Houghton (/ˈhaʊtən/) is a low-population, linear settlement with a large elevated tract of land which is mostly wooded and two main farms forming its civil parish in the Arun District of West Sussex, England. It is on the River Arun, where it has a bridge to a rural part of Amberley, 3 miles (5 km) north of Arundel. The area is, equally, part of the South Downs National Park. The census 2011 included the population of South Stoke.

==Geography==
The Downs rise steeply from the riverside plain to the west and north-west of the developed street. A straight side-road leads just 1 mi to the nearest village with a convenience shop, Bury, still on the relatively flat eastern plain, at the foot of the hills. Homes are modest but many are listed buildings.
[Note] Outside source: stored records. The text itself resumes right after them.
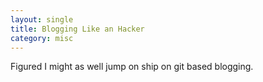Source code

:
 ```yaml
---
layout: single
title: Blogging Like an Hacker
category: misc
---
```


Figured I might as well jump on ship on git based blogging.
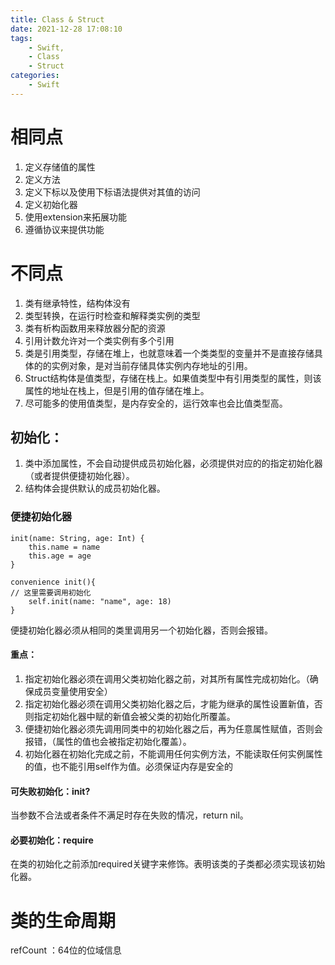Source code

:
 ```yaml
---
title: Class & Struct
date: 2021-12-28 17:08:10
tags:
    - Swift,
    - Class
    - Struct
categories:
    - Swift
---
```


# 相同点

1. 定义存储值的属性
2. 定义方法
3. 定义下标以及使用下标语法提供对其值的访问
4. 定义初始化器
5. 使用extension来拓展功能
6. 遵循协议来提供功能

# 不同点

1. 类有继承特性，结构体没有
2. 类型转换，在运行时检查和解释类实例的类型
3. 类有析构函数用来释放器分配的资源
4. 引用计数允许对一个类实例有多个引用
5. 类是引用类型，存储在堆上，也就意味着一个类类型的变量并不是直接存储具体的的实例对象，是对当前存储具体实例内存地址的引用。
6. Struct结构体是值类型，存储在栈上。如果值类型中有引用类型的属性，则该属性的地址在栈上，但是引用的值存储在堆上。
7. 尽可能多的使用值类型，是内存安全的，运行效率也会比值类型高。

## 初始化：

1. 类中添加属性，不会自动提供成员初始化器，必须提供对应的的指定初始化器（或者提供便捷初始化器）。
2. 结构体会提供默认的成员初始化器。

### 便捷初始化器 

```
init(name: String, age: Int) {
    this.name = name
    this.age = age
}

convenience init(){
// 这里需要调用初始化
    self.init(name: "name", age: 18)
}
```

便捷初始化器必须从相同的类里调用另一个初始化器，否则会报错。

#### 重点：
1. 指定初始化器必须在调用父类初始化器之前，对其所有属性完成初始化。（确保成员变量使用安全）
2. 指定初始化器必须在调用父类初始化器之后，才能为继承的属性设置新值，否则指定初始化器中赋的新值会被父类的初始化所覆盖。
3. 便捷初始化器必须先调用同类中的初始化器之后，再为任意属性赋值，否则会报错，（属性的值也会被指定初始化覆盖）。
4. 初始化器在初始化完成之前，不能调用任何实例方法，不能读取任何实例属性的值，也不能引用self作为值。必须保证内存是安全的

#### 可失败初始化：init?

当参数不合法或者条件不满足时存在失败的情况，return nil。


#### 必要初始化：require
在类的初始化之前添加required关键字来修饰。表明该类的子类都必须实现该初始化器。

# 类的生命周期
refCount ：64位的位域信息



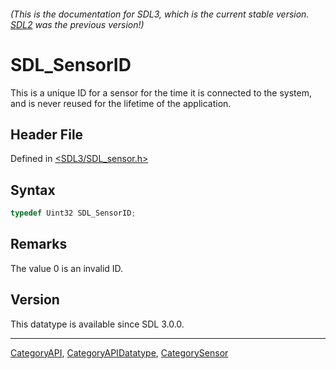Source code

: ###### (This is the documentation for SDL3, which is the current stable version. [SDL2](https://wiki.libsdl.org/SDL2/) was the previous version!)
# SDL_SensorID

This is a unique ID for a sensor for the time it is connected to the system, and is never reused for the lifetime of the application.

## Header File

Defined in [<SDL3/SDL_sensor.h>](https://github.com/libsdl-org/SDL/blob/main/include/SDL3/SDL_sensor.h)

## Syntax

```c
typedef Uint32 SDL_SensorID;
```

## Remarks

The value 0 is an invalid ID.

## Version

This datatype is available since SDL 3.0.0.

----
[CategoryAPI](CategoryAPI), [CategoryAPIDatatype](CategoryAPIDatatype), [CategorySensor](CategorySensor)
==Amenities and recreation==
In the village is a simple two-cell church dedicated to St Nicholas, originally built in the 13th century but largely rebuilt in 1857. It is mid ranked in the national grading system of listed buildings (at Grade II*).

Houghton is home to the George and Dragon pub, pre-dating the English Civil War. A large minority of Arundel Park where it is well-wooded is in the parish, as is Houghton Forest which is free public access and covers the west of the parish.

The Monarch's Way long-distance footpath (which follows Charles's supposed route from Worcester to Shoreham-by-Sea) descends from the Downs to the west into the village, before heading south along the river towards Arundel.